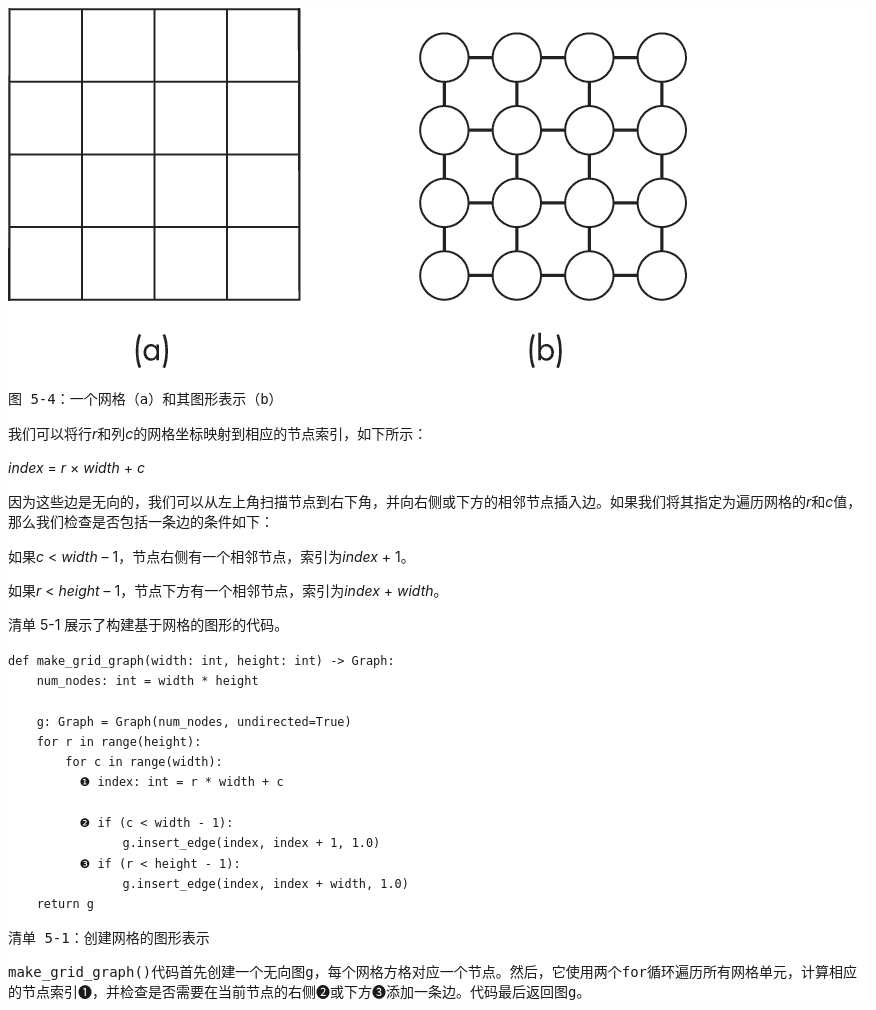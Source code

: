 ![(A) 显示一个 4×4 的网格。(B) 显示一个 4×4 的图形。图中的节点与其上下左右的相邻节点相连接。](img/f05004.jpg)

<samp class="SANS_Futura_Std_Book_Oblique_I_11">图 5-4：一个网格（a）和其图形表示（b）</samp>

我们可以将行*r*和列*c*的网格坐标映射到相应的节点索引，如下所示：

*index* = *r* × *width* + *c*

因为这些边是无向的，我们可以从左上角扫描节点到右下角，并向右侧或下方的相邻节点插入边。如果我们将其指定为遍历网格的*r*和*c*值，那么我们检查是否包括一条边的条件如下：

如果*c* < *width* – 1，节点右侧有一个相邻节点，索引为*index* + 1。

如果*r* < *height* – 1，节点下方有一个相邻节点，索引为*index* + *width*。

清单 5-1 展示了构建基于网格的图形的代码。

```
def make_grid_graph(width: int, height: int) -> Graph: 
    num_nodes: int = width * height

    g: Graph = Graph(num_nodes, undirected=True)
    for r in range(height):
        for c in range(width):
          ❶ index: int = r * width + c

          ❷ if (c < width - 1):
                g.insert_edge(index, index + 1, 1.0)
          ❸ if (r < height - 1):
                g.insert_edge(index, index + width, 1.0)
    return g 
```

<samp class="SANS_Futura_Std_Book_Oblique_I_11">清单 5-1：创建网格的图形表示</samp>

<samp class="SANS_TheSansMonoCd_W5Regular_11">make_grid_graph()</samp>代码首先创建一个无向图<samp class="SANS_TheSansMonoCd_W5Regular_11">g</samp>，每个网格方格对应一个节点。然后，它使用两个<samp class="SANS_TheSansMonoCd_W5Regular_11">for</samp>循环遍历所有网格单元，计算相应的节点索引❶，并检查是否需要在当前节点的右侧❷或下方❸添加一条边。代码最后返回图<samp class="SANS_TheSansMonoCd_W5Regular_11">g</samp>。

### Exercise objective
Scan the records above for the string "samp", then copy each line where it turns up.

### Result for this exercise
<samp class="SANS_Futura_Std_Book_Oblique_I_11">图 5-4：一个网格（a）和其图形表示（b）</samp>
<samp class="SANS_Futura_Std_Book_Oblique_I_11">清单 5-1：创建网格的图形表示</samp>
<samp class="SANS_TheSansMonoCd_W5Regular_11">make_grid_graph()</samp>代码首先创建一个无向图<samp class="SANS_TheSansMonoCd_W5Regular_11">g</samp>，每个网格方格对应一个节点。然后，它使用两个<samp class="SANS_TheSansMonoCd_W5Regular_11">for</samp>循环遍历所有网格单元，计算相应的节点索引❶，并检查是否需要在当前节点的右侧❷或下方❸添加一条边。代码最后返回图<samp class="SANS_TheSansMonoCd_W5Regular_11">g</samp>。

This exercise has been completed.